In the first half of 2026, mainland China’s technology sector has outpaced its own record‑setting 2023, with onshore initial public offerings (IPOs) generating more than five times the proceeds seen a year earlier. The surge reflects Beijing’s push to bolster domestic chip and artificial‑intelligence (AI) firms amid the broader U.S.–China technology rivalry.

According to data compiled by Reuters from the London Stock Exchange Group (LSEG), Chinese tech companies raised $3.1 billion from listings in Shanghai and Shenzhen up to June 18. Nearly 50 firms—ranging from robotics start‑ups to semiconductor makers—have filed for IPOs, targeting a combined fundraising goal of at least 126.1 billion yuan ($18.7 billion) according to Reuters calculations.

The most prominent applicant is ChangXin Memory Technologies (CXMT), a memory‑chip developer that plans a 29.5 billion‑yuan Shanghai IPO. If approved, the offering would be the largest onshore tech listing this year and would lift the total value of mainland tech IPOs to a three‑year high, LSEG data shows.

The uptick follows a June 17 regulatory announcement in which Chinese authorities pledged support for start‑ups in “future industries” such as quantum technology, nuclear fusion and brain‑computer interfaces. At the same time, the Shanghai Stock Exchange (SSE) introduced new rules to ease share sales by large‑language‑model companies on its STAR Market, a science‑and‑technology‑focused board launched in 2019.

This policy shift comes after a period of listing hesitation that began in 2024, when many domestic firms moved to Hong Kong to tap offshore capital. In 2024, annual proceeds from Chinese tech listings fell to $2.7 billion from $15.7 billion in 2023, but recovered to $3.6 billion in 2025. In contrast, Hong Kong raised $6.6 billion from Chinese tech companies in 2025.
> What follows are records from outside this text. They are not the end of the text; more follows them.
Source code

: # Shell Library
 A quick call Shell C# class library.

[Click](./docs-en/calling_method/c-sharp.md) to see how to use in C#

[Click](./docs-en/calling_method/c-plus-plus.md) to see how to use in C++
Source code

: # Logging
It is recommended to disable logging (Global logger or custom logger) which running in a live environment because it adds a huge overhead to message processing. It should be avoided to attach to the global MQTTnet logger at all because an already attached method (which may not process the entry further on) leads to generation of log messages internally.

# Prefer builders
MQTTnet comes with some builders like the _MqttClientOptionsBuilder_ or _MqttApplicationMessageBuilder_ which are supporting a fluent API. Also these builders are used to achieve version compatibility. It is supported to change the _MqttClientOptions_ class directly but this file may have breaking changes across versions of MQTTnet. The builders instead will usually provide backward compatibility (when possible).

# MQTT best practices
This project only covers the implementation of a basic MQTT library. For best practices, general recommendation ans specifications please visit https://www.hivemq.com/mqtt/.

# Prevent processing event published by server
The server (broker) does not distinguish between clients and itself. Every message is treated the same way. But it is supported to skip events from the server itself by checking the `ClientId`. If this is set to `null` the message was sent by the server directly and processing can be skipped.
In a speech at a high‑level financial forum in Shanghai, the China Securities Regulatory Commission (CSRC) announced it would back qualified Hong Kong‑listed companies that seek mainland listings. Kenny Ng, a strategist at China Everbright Securities International, said the support could broaden access to mainland markets and improve liquidity. He noted that companies already listed in Hong Kong, such as Zhipu AI, could raise additional capital on the STAR Market.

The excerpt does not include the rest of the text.